What is needed: Search the listing for the word "Google" and return each line that contains it.

Data to use:
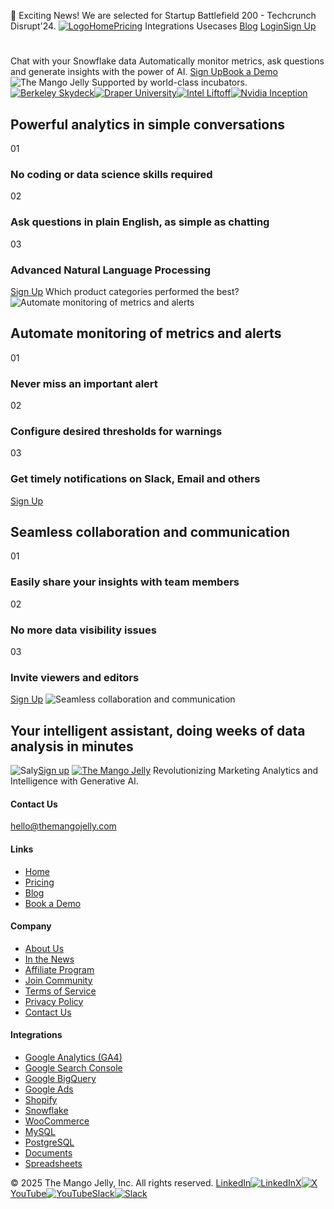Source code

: 🚀 Exciting News! We are selected for Startup Battlefield 200 - Techcrunch Disrupt'24.
[![Logo](https://themangojelly.com/images/logo/logo-light.svg)](https://themangojelly.com/integrations/</>)[Home](https://themangojelly.com/integrations/</>)[Pricing](https://themangojelly.com/integrations/</pricing>)
Integrations
Usecases
[Blog](https://themangojelly.com/integrations/</blog>)
[Login](https://themangojelly.com/integrations/<https:/app.themangojelly.com/login>)[Sign Up](https://themangojelly.com/integrations/<https:/app.themangojelly.com/signup>)
# 
Chat with your Snowflake data
Automatically monitor metrics, ask questions and generate insights with the power of AI.
[Sign Up](https://themangojelly.com/integrations/<https:/app.themangojelly.com/signup>)[Book a Demo](https://themangojelly.com/integrations/<https:/calendly.com/divya-themangojelly/intro>)
![The Mango Jelly](https://themangojelly.com/images/hero/the-mango-jelly-hero.min.svg)
Supported by world-class incubators.
[![Berkeley Skydeck](https://themangojelly.com/images/incubation/tmj-berkely-skydeck-pad13.svg)](https://themangojelly.com/integrations/<#>)[![Draper University](https://themangojelly.com/_next/image?url=%2Fimages%2Fincubation%2Ftmj-draper-university.png&w=384&q=75)](https://themangojelly.com/integrations/<#>)[![Intel Liftoff](https://themangojelly.com/_next/image?url=%2Fimages%2Fincubation%2Ftmj-intel-liftoff.png&w=256&q=75)](https://themangojelly.com/integrations/<#>)[![Nvidia Inception](https://themangojelly.com/_next/image?url=%2Fimages%2Fincubation%2Ftmj-nvidia-inception.webp&w=384&q=75)](https://themangojelly.com/integrations/<#>)
## Powerful analytics in simple conversations
01
### No coding or data science skills required
02
### Ask questions in plain English, as simple as chatting
03
### Advanced Natural Language Processing
[Sign Up](https://themangojelly.com/integrations/<https:/app.themangojelly.com/signup>)
Which product categories performed the best?
![Automate monitoring of metrics and alerts](https://themangojelly.com/images/homeinfopanels/tmj-home-prompts.min.svg)
## Automate monitoring of metrics and alerts
01
### Never miss an important alert
02
### Configure desired thresholds for warnings
03
### Get timely notifications on Slack, Email and others
[Sign Up](https://themangojelly.com/integrations/<https:/app.themangojelly.com/signup>)
## Seamless collaboration and communication
01
### Easily share your insights with team members
02
### No more data visibility issues
03
### Invite viewers and editors
[Sign Up](https://themangojelly.com/integrations/<https:/app.themangojelly.com/signup>)
![Seamless collaboration and communication](https://themangojelly.com/images/homeinfopanels/tmj-home-collab.min.svg)
## Your intelligent assistant, doing weeks of data analysis in minutes
![Saly](https://themangojelly.com/_next/image?url=%2Fimages%2Fshape%2Fshape-06.png&w=640&q=75)[Sign up](https://themangojelly.com/integrations/<https:/app.themangojelly.com/signup>)
[![The Mango Jelly](https://themangojelly.com/images/logo/logo-light.svg)](https://themangojelly.com/integrations/</>)
Revolutionizing Marketing Analytics and Intelligence with Generative AI.
#### Contact Us
hello@themangojelly.com
#### Links
  * [Home](https://themangojelly.com/integrations/</>)
  * [Pricing](https://themangojelly.com/integrations/</pricing>)
  * [Blog](https://themangojelly.com/integrations/</blog>)
  * [Book a Demo](https://themangojelly.com/integrations/<https:/calendly.com/divya-themangojelly/intro>)


#### Company
  * [About Us](https://themangojelly.com/integrations/</about-us>)
  * [In the News](https://themangojelly.com/integrations/</newsroom>)
  * [Affiliate Program](https://themangojelly.com/integrations/</affiliate-program>)
  * [Join Community](https://themangojelly.com/integrations/<https:/join.slack.com/t/the-mango-jelly/shared_invite/zt-2p2q3hwph-te2qS2FGPS69jCNeLcetsw>)
  * [Terms of Service](https://themangojelly.com/integrations/</terms>)
  * [Privacy Policy](https://themangojelly.com/integrations/</privacy>)
  * [Contact Us](https://themangojelly.com/integrations/</contact-us>)


#### Integrations
  * [Google Analytics (GA4)](https://themangojelly.com/integrations/</integrations/google-analytics>)
  * [Google Search Console](https://themangojelly.com/integrations/</integrations/google-search-console>)
  * [Google BigQuery](https://themangojelly.com/integrations/</integrations/google-bigquery>)
  * [Google Ads](https://themangojelly.com/integrations/</integrations/google-ads>)
  * [Shopify](https://themangojelly.com/integrations/</integrations/shopify>)
  * [Snowflake](https://themangojelly.com/integrations/</integrations/snowflake>)
  * [WooCommerce](https://themangojelly.com/integrations/</integrations/woocommerce>)
  * [MySQL](https://themangojelly.com/integrations/</integrations/mysql>)
  * [PostgreSQL](https://themangojelly.com/integrations/</integrations/postgresql>)
  * [Documents](https://themangojelly.com/integrations/</integrations/documents>)
  * [Spreadsheets](https://themangojelly.com/integrations/</integrations/spreadsheets>)


© 2025 The Mango Jelly, Inc. All rights reserved.
[LinkedIn![LinkedIn](https://themangojelly.com/images/social/linkedin.svg)](https://themangojelly.com/integrations/<https:/www.linkedin.com/company/themangojelly/>)[X![X](https://themangojelly.com/images/social/x.svg)](https://themangojelly.com/integrations/<https:/x.com/themangojelly>)[YouTube![YouTube](https://themangojelly.com/images/social/youtube.svg)](https://themangojelly.com/integrations/<https:/www.youtube.com/@TheMangoJelly>)[Slack![Slack](https://themangojelly.com/images/social/slack.svg)](https://themangojelly.com/integrations/<https:/join.slack.com/t/the-mango-jelly/shared_invite/zt-2p2q3hwph-te2qS2FGPS69jCNeLcetsw>)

Solution to this problem:
  * [Google Analytics (GA4)](https://themangojelly.com/integrations/</integrations/google-analytics>)
  * [Google Search Console](https://themangojelly.com/integrations/</integrations/google-search-console>)
  * [Google BigQuery](https://themangojelly.com/integrations/</integrations/google-bigquery>)
  * [Google Ads](https://themangojelly.com/integrations/</integrations/google-ads>)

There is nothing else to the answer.